Quizás Peter O’Toole nunca escapó del todo de aquella blanca vestimenta árabe que le sentaba de muerte, de aquellas cabalgadas por el desierto bajo la luz abrasadora y polvorienta del sol de Arabia, de aquella fuerza exaltada al frente de las tropas beduinas, pero fue capaz de incorporar todo aquel resplandor épico al resto de su carrera, incluso en sus momentos más ligeros y burbujeantes. 

Tener a Peter O’Toole en un reparto era siempre garantía de encontrarse con el genio singular y contagioso, hasta el punto de que si salíamos de una sala de cine eufóricos o traviesos o con unas ganas locas de salir corriendo a liberar a pueblos orgullosos o a coquetear o guerrear con señoras maravillosas y difíciles, efervescentes o misteriosas, y llegábamos a casa, y nos mirábamos en el espejo, siempre descubríamos que teníamos los ojos azules. 

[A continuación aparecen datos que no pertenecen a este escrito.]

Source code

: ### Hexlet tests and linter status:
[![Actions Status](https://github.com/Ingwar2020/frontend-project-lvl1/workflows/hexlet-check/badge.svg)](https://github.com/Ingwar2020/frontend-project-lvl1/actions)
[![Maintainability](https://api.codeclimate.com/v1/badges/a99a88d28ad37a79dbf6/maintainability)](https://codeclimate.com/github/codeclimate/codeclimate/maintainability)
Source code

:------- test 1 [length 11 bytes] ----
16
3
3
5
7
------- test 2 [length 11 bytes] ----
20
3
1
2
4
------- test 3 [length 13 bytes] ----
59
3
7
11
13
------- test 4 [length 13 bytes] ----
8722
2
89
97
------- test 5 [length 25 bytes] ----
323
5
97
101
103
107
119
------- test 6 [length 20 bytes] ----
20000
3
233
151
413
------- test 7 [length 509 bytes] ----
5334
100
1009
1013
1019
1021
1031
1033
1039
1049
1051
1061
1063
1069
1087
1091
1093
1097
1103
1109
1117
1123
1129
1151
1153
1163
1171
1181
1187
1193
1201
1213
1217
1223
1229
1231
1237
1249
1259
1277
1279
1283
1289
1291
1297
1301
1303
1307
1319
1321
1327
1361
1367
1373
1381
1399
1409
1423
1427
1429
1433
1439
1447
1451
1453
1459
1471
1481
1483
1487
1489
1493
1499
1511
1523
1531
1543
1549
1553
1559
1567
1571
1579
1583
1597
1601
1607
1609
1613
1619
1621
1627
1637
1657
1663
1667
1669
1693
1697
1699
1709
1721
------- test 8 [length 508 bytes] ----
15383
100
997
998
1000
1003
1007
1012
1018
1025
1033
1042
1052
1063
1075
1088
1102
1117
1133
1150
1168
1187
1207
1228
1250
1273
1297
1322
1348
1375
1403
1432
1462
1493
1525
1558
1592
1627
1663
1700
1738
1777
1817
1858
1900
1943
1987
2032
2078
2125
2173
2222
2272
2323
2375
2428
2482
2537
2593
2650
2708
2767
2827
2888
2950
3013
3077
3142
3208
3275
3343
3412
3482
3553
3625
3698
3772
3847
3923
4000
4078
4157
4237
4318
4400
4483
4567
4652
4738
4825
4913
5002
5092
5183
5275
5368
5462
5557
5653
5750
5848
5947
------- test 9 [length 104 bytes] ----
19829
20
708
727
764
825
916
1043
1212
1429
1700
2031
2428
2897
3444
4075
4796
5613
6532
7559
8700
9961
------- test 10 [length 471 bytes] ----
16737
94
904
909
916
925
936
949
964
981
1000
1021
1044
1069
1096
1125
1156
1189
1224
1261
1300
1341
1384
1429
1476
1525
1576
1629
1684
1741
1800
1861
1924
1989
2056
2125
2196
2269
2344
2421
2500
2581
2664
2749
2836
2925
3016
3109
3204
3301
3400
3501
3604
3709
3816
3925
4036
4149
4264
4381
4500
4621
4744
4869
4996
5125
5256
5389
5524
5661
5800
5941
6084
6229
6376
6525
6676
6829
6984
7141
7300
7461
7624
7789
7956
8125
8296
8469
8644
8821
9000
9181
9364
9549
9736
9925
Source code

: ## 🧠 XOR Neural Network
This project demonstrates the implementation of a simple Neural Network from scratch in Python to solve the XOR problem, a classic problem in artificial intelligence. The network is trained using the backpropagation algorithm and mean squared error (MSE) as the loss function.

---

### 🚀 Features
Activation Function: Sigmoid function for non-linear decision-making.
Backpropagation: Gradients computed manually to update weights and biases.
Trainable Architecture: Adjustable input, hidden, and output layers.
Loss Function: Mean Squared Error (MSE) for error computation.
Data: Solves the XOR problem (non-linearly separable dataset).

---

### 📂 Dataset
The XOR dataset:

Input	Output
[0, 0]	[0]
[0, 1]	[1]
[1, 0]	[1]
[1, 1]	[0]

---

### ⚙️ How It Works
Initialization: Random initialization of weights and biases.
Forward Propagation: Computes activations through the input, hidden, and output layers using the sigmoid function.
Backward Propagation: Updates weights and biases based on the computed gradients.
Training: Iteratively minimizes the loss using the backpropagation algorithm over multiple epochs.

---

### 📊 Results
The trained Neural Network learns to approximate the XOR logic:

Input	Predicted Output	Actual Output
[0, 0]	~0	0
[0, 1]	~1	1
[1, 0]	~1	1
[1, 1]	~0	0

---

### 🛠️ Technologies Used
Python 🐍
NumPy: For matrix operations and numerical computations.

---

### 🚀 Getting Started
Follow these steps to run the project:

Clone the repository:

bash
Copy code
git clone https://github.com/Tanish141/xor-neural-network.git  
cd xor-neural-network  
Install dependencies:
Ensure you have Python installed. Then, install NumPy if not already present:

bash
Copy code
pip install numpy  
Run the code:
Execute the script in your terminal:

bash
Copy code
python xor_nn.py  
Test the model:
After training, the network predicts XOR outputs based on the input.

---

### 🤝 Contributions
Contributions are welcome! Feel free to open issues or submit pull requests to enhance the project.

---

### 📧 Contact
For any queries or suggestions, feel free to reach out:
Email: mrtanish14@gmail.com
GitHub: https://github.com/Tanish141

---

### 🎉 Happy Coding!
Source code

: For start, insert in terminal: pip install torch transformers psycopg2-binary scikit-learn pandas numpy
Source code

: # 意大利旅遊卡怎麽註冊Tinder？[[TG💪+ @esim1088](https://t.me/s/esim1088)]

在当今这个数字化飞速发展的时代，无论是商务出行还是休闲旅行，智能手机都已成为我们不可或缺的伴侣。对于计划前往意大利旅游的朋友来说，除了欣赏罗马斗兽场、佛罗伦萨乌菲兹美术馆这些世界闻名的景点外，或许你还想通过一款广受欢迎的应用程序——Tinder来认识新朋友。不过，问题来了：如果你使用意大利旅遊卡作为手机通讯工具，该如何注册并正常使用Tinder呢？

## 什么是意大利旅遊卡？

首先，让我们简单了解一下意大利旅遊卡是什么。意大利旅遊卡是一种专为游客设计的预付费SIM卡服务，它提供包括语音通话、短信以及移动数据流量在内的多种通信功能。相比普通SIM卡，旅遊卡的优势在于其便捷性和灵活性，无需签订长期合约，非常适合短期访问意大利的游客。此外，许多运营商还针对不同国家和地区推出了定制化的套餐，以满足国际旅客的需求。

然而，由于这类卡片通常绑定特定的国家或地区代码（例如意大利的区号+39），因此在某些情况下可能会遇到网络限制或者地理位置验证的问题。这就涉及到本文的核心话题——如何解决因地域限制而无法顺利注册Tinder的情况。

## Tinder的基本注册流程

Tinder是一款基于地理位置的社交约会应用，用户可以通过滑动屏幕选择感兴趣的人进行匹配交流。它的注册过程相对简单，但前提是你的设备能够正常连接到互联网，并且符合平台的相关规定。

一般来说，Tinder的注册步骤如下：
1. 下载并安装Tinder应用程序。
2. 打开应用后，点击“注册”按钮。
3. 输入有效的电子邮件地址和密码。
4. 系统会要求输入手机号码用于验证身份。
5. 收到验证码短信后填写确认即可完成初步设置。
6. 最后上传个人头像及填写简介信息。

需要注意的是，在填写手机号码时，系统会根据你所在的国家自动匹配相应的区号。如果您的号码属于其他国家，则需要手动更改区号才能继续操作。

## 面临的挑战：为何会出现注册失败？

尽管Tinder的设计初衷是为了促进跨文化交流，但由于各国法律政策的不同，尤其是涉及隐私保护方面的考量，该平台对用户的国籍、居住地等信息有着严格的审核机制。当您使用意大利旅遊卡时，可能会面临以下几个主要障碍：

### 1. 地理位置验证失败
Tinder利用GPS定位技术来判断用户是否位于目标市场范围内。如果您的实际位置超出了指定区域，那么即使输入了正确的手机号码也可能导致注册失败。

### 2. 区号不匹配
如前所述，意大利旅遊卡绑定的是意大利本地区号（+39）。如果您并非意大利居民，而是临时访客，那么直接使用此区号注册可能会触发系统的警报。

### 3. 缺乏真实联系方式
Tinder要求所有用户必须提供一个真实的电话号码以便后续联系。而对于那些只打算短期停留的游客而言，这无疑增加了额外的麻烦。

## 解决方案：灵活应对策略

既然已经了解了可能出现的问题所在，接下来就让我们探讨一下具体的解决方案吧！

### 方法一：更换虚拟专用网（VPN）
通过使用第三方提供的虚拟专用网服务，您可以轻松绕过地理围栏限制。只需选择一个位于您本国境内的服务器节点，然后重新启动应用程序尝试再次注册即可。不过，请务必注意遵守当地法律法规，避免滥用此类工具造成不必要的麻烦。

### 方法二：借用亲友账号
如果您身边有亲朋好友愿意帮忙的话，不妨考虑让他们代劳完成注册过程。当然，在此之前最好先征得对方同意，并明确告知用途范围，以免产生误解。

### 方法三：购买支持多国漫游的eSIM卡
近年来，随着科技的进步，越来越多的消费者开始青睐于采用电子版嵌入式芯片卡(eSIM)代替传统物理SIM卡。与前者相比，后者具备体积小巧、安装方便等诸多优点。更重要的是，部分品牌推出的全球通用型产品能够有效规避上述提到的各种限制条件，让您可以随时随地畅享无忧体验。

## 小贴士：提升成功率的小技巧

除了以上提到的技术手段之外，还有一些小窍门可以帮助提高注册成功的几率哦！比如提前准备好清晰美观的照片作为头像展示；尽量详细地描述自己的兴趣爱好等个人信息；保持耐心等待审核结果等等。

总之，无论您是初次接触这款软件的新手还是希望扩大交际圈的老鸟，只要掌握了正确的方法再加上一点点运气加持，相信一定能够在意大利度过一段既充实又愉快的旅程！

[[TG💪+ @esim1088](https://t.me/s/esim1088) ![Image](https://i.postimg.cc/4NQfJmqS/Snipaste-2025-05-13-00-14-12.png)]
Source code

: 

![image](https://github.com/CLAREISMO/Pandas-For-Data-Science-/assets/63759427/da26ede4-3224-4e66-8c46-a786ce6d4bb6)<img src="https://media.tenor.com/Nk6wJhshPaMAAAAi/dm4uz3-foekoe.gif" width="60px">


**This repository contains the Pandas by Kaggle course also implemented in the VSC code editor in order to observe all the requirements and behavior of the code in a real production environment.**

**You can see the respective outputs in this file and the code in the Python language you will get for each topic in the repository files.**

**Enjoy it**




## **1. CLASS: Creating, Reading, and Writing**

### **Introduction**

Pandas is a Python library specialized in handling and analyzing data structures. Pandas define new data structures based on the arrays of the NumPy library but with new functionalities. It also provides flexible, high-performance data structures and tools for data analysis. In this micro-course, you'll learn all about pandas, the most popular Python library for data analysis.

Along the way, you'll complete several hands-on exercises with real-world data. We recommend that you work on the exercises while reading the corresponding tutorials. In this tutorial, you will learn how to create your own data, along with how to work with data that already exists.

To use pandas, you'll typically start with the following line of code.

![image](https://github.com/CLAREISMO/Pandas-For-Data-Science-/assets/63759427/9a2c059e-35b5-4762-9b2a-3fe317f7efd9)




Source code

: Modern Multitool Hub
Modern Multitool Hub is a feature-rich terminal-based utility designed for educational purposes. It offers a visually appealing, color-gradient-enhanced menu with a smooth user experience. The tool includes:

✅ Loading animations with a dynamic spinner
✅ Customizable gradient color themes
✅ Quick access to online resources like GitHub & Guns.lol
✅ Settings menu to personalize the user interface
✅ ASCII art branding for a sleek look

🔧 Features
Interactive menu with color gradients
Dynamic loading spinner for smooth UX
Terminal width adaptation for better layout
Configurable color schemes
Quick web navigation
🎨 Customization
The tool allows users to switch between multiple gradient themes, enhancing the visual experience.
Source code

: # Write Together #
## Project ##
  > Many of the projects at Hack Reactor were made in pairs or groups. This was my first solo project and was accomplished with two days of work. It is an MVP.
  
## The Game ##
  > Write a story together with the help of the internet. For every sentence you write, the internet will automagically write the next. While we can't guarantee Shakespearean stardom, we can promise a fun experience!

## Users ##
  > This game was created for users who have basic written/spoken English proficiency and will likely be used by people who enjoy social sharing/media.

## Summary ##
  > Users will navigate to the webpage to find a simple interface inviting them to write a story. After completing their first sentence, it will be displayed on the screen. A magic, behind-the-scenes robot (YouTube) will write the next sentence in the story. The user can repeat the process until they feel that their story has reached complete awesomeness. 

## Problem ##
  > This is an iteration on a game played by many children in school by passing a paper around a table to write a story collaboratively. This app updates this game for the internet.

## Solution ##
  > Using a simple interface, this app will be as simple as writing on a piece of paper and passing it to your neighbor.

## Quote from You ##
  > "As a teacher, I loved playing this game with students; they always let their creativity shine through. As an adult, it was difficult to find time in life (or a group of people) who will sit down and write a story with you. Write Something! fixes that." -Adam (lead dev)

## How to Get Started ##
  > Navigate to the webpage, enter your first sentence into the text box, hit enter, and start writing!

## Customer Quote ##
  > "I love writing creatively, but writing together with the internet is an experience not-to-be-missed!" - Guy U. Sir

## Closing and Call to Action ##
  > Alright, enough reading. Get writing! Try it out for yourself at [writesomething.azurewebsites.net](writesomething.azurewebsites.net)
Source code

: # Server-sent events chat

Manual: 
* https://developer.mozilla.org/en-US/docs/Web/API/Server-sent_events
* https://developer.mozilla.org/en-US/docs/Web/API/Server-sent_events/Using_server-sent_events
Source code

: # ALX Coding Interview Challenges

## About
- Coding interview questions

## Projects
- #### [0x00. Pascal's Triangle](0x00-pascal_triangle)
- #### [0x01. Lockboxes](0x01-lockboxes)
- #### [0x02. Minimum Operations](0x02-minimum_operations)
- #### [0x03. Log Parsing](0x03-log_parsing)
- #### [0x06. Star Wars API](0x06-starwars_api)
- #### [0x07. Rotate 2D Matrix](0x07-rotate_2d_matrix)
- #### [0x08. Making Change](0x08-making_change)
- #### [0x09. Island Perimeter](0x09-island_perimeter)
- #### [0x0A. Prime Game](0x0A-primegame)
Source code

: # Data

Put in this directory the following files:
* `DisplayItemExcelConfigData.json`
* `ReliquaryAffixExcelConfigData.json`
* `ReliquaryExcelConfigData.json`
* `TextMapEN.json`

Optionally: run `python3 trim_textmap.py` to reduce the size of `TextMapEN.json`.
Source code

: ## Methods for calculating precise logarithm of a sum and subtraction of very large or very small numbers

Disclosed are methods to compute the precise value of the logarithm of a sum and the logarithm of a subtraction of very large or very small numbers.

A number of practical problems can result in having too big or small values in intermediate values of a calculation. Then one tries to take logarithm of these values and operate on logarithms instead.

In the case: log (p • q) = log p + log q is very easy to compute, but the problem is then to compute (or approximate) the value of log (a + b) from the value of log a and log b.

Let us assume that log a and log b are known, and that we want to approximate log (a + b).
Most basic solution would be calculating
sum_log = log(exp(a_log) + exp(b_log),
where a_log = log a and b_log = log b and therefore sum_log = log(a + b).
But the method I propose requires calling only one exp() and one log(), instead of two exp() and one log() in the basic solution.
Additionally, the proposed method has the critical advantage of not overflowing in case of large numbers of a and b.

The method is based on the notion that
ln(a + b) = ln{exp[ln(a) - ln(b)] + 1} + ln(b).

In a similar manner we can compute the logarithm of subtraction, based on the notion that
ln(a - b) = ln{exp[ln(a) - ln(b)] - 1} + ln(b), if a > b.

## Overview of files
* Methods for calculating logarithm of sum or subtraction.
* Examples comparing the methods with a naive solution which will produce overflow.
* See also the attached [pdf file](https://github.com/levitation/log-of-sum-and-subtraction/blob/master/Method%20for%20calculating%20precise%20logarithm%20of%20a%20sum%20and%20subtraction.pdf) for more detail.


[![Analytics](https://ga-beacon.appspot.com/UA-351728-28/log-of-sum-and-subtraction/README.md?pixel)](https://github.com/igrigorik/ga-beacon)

Parece que Peter O’Toole jugó siempre con el equívoco a la hora de declarar su edad y su lugar de nacimiento. Seguramente, siempre se sintió más joven y orgulloso de lo que podría parecer, y le daba igual ser irlandés o británico. A nosotros, también. Tenía 81 años, pero siempre conservó la edad y la radiante presencia de su Lawrence de Arabia. 

En realidad, a nosotros, en este momento de su muerte, sólo nos importa comprobar en el recuerdo que fue bello en su juventud y en su vejez, que logró siempre que envidiáramos su aspecto y su actitud, que nos contagió aquella fuerza y aquel romanticismo de la película que le hizo inolvidable, que nos convenció de las dignidad y la emoción del quijotismo, y que sus ojos azules fueron muchas veces los ojos de todos nosotros.